→ **What the task asks**: Would you return the data exactly as given, except for its pictures?

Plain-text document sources
········

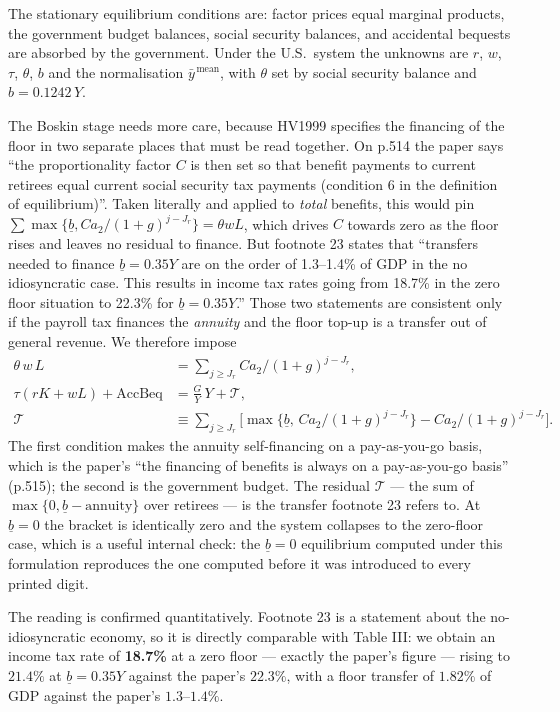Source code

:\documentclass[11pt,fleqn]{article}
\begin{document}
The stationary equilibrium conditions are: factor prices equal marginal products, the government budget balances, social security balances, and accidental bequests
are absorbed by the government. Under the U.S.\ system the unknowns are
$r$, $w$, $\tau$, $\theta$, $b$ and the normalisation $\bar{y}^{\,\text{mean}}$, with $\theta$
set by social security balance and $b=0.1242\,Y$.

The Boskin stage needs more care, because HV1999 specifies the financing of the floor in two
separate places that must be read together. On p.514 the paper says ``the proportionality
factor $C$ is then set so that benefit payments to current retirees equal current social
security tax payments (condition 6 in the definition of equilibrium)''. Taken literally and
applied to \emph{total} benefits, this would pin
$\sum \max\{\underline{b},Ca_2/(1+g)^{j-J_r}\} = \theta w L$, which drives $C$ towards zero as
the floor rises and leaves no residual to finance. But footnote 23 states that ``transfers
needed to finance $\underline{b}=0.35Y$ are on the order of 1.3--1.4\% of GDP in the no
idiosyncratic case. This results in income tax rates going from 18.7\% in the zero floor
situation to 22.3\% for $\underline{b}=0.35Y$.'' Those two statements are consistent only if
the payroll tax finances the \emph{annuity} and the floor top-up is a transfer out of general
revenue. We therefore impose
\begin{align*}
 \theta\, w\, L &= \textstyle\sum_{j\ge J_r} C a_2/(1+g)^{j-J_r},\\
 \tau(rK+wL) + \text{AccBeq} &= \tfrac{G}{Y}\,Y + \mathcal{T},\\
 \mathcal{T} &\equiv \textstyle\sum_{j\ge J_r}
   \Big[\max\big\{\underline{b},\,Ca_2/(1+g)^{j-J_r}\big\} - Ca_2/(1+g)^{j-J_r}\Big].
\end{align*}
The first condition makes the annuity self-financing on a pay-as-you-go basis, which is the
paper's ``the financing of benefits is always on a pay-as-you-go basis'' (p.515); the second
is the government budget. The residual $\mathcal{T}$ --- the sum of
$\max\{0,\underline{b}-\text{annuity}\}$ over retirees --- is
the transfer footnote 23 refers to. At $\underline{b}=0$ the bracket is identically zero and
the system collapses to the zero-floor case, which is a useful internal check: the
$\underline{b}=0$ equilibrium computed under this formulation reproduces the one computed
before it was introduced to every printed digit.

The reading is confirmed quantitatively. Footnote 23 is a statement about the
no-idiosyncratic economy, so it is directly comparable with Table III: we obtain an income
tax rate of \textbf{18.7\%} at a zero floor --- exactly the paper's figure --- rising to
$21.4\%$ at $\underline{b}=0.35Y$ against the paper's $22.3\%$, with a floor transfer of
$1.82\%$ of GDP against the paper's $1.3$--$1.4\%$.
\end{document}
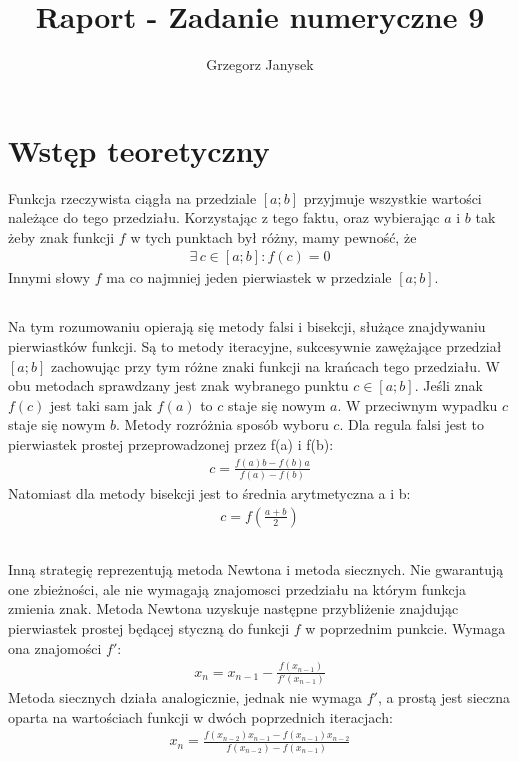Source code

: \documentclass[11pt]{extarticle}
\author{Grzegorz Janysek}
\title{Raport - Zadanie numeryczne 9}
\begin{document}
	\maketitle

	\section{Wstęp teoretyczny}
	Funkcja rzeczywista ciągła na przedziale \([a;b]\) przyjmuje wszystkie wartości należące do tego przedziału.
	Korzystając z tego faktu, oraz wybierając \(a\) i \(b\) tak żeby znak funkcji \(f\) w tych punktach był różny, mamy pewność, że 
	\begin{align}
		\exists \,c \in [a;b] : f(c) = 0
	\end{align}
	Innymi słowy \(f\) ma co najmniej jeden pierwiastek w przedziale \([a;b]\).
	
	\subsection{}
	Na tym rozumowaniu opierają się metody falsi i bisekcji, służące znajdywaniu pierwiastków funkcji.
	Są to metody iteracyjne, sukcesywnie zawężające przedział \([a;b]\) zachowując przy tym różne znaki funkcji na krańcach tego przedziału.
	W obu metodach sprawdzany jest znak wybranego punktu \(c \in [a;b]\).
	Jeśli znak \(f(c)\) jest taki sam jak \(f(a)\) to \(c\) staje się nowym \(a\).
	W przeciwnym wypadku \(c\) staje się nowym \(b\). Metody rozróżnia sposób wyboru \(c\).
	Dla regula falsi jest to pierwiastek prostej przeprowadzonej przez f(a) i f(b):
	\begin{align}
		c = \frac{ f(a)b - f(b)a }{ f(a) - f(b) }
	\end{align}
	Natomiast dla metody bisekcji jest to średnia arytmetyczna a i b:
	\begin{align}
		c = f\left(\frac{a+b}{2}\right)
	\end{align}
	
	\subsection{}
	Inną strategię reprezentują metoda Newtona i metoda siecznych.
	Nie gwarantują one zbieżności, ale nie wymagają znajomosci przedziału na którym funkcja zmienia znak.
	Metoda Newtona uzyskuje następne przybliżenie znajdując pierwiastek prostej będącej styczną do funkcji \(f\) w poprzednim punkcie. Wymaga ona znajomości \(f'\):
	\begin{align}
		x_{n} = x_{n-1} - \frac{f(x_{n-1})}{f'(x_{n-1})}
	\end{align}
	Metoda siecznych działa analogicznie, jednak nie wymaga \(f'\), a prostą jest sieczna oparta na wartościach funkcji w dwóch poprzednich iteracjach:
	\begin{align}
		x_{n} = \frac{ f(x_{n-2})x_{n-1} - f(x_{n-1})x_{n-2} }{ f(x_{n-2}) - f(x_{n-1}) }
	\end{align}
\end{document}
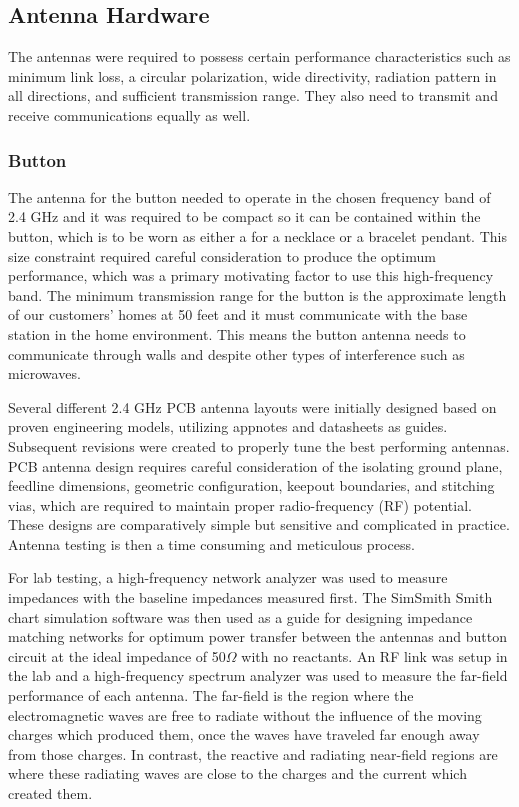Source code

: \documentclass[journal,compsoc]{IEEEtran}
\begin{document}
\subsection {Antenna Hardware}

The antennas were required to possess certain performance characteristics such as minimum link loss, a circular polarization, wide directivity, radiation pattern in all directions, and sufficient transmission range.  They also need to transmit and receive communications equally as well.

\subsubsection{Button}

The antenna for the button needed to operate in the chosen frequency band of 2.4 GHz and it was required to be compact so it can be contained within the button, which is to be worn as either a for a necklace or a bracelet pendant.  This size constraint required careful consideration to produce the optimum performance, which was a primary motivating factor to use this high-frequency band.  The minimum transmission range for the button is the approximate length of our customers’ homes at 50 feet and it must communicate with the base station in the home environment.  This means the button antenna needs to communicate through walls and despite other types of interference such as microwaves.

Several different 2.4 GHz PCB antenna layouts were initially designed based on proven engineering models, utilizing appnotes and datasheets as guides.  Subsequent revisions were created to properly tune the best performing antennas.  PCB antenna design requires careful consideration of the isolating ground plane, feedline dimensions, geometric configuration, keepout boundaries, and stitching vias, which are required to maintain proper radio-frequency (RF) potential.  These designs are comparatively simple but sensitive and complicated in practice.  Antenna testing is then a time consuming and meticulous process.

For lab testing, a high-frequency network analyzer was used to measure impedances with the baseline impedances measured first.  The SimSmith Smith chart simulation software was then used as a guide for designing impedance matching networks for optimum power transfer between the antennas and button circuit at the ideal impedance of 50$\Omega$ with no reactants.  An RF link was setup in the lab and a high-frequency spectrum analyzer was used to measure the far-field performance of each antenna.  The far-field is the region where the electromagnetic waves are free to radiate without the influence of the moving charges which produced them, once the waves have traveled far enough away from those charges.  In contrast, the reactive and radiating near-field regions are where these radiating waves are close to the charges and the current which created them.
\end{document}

········

→ **Result of this exercise**:
Source code

:\documentclass[11pt,fleqn]{article}
\begin{document}
The stationary equilibrium conditions are: factor prices equal marginal products, the government budget balances, social security balances, and accidental bequests
are absorbed by the government. Under the U.S.\ system the unknowns are
$r$, $w$, $\tau$, $\theta$, $b$ and the normalisation $\bar{y}^{\,\text{mean}}$, with $\theta$
set by social security balance and $b=0.1242\,Y$.

The Boskin stage needs more care, because HV1999 specifies the financing of the floor in two
separate places that must be read together. On p.514 the paper says ``the proportionality
factor $C$ is then set so that benefit payments to current retirees equal current social
security tax payments (condition 6 in the definition of equilibrium)''. Taken literally and
applied to \emph{total} benefits, this would pin
$\sum \max\{\underline{b},Ca_2/(1+g)^{j-J_r}\} = \theta w L$, which drives $C$ towards zero as
the floor rises and leaves no residual to finance. But footnote 23 states that ``transfers
needed to finance $\underline{b}=0.35Y$ are on the order of 1.3--1.4\% of GDP in the no
idiosyncratic case. This results in income tax rates going from 18.7\% in the zero floor
situation to 22.3\% for $\underline{b}=0.35Y$.'' Those two statements are consistent only if
the payroll tax finances the \emph{annuity} and the floor top-up is a transfer out of general
revenue. We therefore impose
\begin{align*}
 \theta\, w\, L &= \textstyle\sum_{j\ge J_r} C a_2/(1+g)^{j-J_r},\\
 \tau(rK+wL) + \text{AccBeq} &= \tfrac{G}{Y}\,Y + \mathcal{T},\\
 \mathcal{T} &\equiv \textstyle\sum_{j\ge J_r}
   \Big[\max\big\{\underline{b},\,Ca_2/(1+g)^{j-J_r}\big\} - Ca_2/(1+g)^{j-J_r}\Big].
\end{align*}
The first condition makes the annuity self-financing on a pay-as-you-go basis, which is the
paper's ``the financing of benefits is always on a pay-as-you-go basis'' (p.515); the second
is the government budget. The residual $\mathcal{T}$ --- the sum of
$\max\{0,\underline{b}-\text{annuity}\}$ over retirees --- is
the transfer footnote 23 refers to. At $\underline{b}=0$ the bracket is identically zero and
the system collapses to the zero-floor case, which is a useful internal check: the
$\underline{b}=0$ equilibrium computed under this formulation reproduces the one computed
before it was introduced to every printed digit.

The reading is confirmed quantitatively. Footnote 23 is a statement about the
no-idiosyncratic economy, so it is directly comparable with Table III: we obtain an income
tax rate of \textbf{18.7\%} at a zero floor --- exactly the paper's figure --- rising to
$21.4\%$ at $\underline{b}=0.35Y$ against the paper's $22.3\%$, with a floor transfer of
$1.82\%$ of GDP against the paper's $1.3$--$1.4\%$.
\end{document}
Source code

: \documentclass[11pt]{extarticle}
\author{Grzegorz Janysek}
\title{Raport - Zadanie numeryczne 9}
\begin{document}
	\maketitle

	\section{Wstęp teoretyczny}
	Funkcja rzeczywista ciągła na przedziale \([a;b]\) przyjmuje wszystkie wartości należące do tego przedziału.
	Korzystając z tego faktu, oraz wybierając \(a\) i \(b\) tak żeby znak funkcji \(f\) w tych punktach był różny, mamy pewność, że 
	\begin{align}
		\exists \,c \in [a;b] : f(c) = 0
	\end{align}
	Innymi słowy \(f\) ma co najmniej jeden pierwiastek w przedziale \([a;b]\).
	
	\subsection{}
	Na tym rozumowaniu opierają się metody falsi i bisekcji, służące znajdywaniu pierwiastków funkcji.
	Są to metody iteracyjne, sukcesywnie zawężające przedział \([a;b]\) zachowując przy tym różne znaki funkcji na krańcach tego przedziału.
	W obu metodach sprawdzany jest znak wybranego punktu \(c \in [a;b]\).
	Jeśli znak \(f(c)\) jest taki sam jak \(f(a)\) to \(c\) staje się nowym \(a\).
	W przeciwnym wypadku \(c\) staje się nowym \(b\). Metody rozróżnia sposób wyboru \(c\).
	Dla regula falsi jest to pierwiastek prostej przeprowadzonej przez f(a) i f(b):
	\begin{align}
		c = \frac{ f(a)b - f(b)a }{ f(a) - f(b) }
	\end{align}
	Natomiast dla metody bisekcji jest to średnia arytmetyczna a i b:
	\begin{align}
		c = f\left(\frac{a+b}{2}\right)
	\end{align}
	
	\subsection{}
	Inną strategię reprezentują metoda Newtona i metoda siecznych.
	Nie gwarantują one zbieżności, ale nie wymagają znajomosci przedziału na którym funkcja zmienia znak.
	Metoda Newtona uzyskuje następne przybliżenie znajdując pierwiastek prostej będącej styczną do funkcji \(f\) w poprzednim punkcie. Wymaga ona znajomości \(f'\):
	\begin{align}
		x_{n} = x_{n-1} - \frac{f(x_{n-1})}{f'(x_{n-1})}
	\end{align}
	Metoda siecznych działa analogicznie, jednak nie wymaga \(f'\), a prostą jest sieczna oparta na wartościach funkcji w dwóch poprzednich iteracjach:
	\begin{align}
		x_{n} = \frac{ f(x_{n-2})x_{n-1} - f(x_{n-1})x_{n-2} }{ f(x_{n-2}) - f(x_{n-1}) }
	\end{align}
\end{document}
Source code

: \documentclass[journal,compsoc]{IEEEtran}
\begin{document}
\subsection {Antenna Hardware}

The antennas were required to possess certain performance characteristics such as minimum link loss, a circular polarization, wide directivity, radiation pattern in all directions, and sufficient transmission range.  They also need to transmit and receive communications equally as well.

\subsubsection{Button}

The antenna for the button needed to operate in the chosen frequency band of 2.4 GHz and it was required to be compact so it can be contained within the button, which is to be worn as either a for a necklace or a bracelet pendant.  This size constraint required careful consideration to produce the optimum performance, which was a primary motivating factor to use this high-frequency band.  The minimum transmission range for the button is the approximate length of our customers’ homes at 50 feet and it must communicate with the base station in the home environment.  This means the button antenna needs to communicate through walls and despite other types of interference such as microwaves.

Several different 2.4 GHz PCB antenna layouts were initially designed based on proven engineering models, utilizing appnotes and datasheets as guides.  Subsequent revisions were created to properly tune the best performing antennas.  PCB antenna design requires careful consideration of the isolating ground plane, feedline dimensions, geometric configuration, keepout boundaries, and stitching vias, which are required to maintain proper radio-frequency (RF) potential.  These designs are comparatively simple but sensitive and complicated in practice.  Antenna testing is then a time consuming and meticulous process.

For lab testing, a high-frequency network analyzer was used to measure impedances with the baseline impedances measured first.  The SimSmith Smith chart simulation software was then used as a guide for designing impedance matching networks for optimum power transfer between the antennas and button circuit at the ideal impedance of 50$\Omega$ with no reactants.  An RF link was setup in the lab and a high-frequency spectrum analyzer was used to measure the far-field performance of each antenna.  The far-field is the region where the electromagnetic waves are free to radiate without the influence of the moving charges which produced them, once the waves have traveled far enough away from those charges.  In contrast, the reactive and radiating near-field regions are where these radiating waves are close to the charges and the current which created them.
\end{document}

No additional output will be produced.